A Southern Maid is a 1933 British musical film directed by Harry Hughes and starring Bebe Daniels, Clifford Mollison and Hal Gordon. It was written by Dion Clayton Calthrop, Harry Graham, Frank Launder, Austin Melford, Frank Miller and Arthur B. Woods based on the 1917 operetta A Southern Maid by Harold Fraser-Simson.

== Synopsis ==
Juanita, a young Spanish woman marries lowly Englishman Jack Rawden, rather than the aristocrat her father had intended, much to his displeasure.

==Cast==
- Bebe Daniels as Juanita / Dolores
- Clifford Mollison as Jack Rawden / Willoughby
- Nancy Brown as Carola
- Hal Gordon as Pedro
- Morris Harvey as Vasco
- Lupino Lane as Antonio Lopez
- Basil Radford as Tom
- Amy Veness as Donna Rosa
- Harry Welchman as Francisco del Fuego

== Reception ==
The Daily Film Renter wrote: "Action, which is presented on stage lines, is plentifully besprinkled with tuneful songs, well rendered by star whose personality and verve are picture's best bets.
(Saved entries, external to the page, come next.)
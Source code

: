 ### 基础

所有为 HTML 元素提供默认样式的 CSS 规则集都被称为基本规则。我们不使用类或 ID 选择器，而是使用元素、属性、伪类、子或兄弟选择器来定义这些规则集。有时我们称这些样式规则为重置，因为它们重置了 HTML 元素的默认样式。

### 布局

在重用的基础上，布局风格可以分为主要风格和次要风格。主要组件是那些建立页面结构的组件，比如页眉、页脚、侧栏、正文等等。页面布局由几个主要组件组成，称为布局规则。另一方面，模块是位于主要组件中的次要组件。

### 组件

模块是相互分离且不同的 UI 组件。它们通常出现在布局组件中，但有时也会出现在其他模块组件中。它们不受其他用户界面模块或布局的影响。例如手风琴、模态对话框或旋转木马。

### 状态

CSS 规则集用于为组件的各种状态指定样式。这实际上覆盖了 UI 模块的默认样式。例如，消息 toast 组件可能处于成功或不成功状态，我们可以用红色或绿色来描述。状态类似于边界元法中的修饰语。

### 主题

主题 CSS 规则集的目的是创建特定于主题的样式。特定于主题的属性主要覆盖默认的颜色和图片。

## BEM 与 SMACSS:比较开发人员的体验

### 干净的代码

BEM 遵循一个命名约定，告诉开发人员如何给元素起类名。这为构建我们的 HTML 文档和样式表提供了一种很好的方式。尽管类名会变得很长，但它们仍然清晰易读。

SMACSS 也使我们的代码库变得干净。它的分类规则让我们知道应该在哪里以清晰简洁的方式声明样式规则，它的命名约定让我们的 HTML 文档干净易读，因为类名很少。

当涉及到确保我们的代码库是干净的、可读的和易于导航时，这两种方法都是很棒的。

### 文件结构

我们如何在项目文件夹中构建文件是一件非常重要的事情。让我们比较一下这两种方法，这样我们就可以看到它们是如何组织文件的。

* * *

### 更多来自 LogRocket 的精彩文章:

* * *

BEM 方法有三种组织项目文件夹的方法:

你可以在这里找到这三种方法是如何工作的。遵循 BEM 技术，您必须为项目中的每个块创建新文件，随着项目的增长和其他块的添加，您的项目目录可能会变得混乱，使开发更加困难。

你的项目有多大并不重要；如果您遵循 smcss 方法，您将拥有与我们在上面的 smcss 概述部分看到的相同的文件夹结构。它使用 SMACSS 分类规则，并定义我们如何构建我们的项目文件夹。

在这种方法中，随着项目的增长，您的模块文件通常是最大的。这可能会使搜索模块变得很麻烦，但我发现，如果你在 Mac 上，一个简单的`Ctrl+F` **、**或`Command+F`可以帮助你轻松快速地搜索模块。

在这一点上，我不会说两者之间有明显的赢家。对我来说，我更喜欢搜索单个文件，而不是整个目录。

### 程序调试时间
Spacious sets, large crowds, quota of comedy, and liberal helpings of romance are additional assets. Cutting would improve, and help to eliminate one or two slow patches. Popular fare, with title and star pull."

Picture Show wrote: "Romance embellished with lilting music, picturesque costumes and some beautiful scenery. ... Responsibility for most of the comedy falls on the capable shoulders of Lupino Lane, while Bebe Daniels looks as lovely and sings as charmingly as ever. The Cheddar Gorge doubles most effectively for Spanish countryside."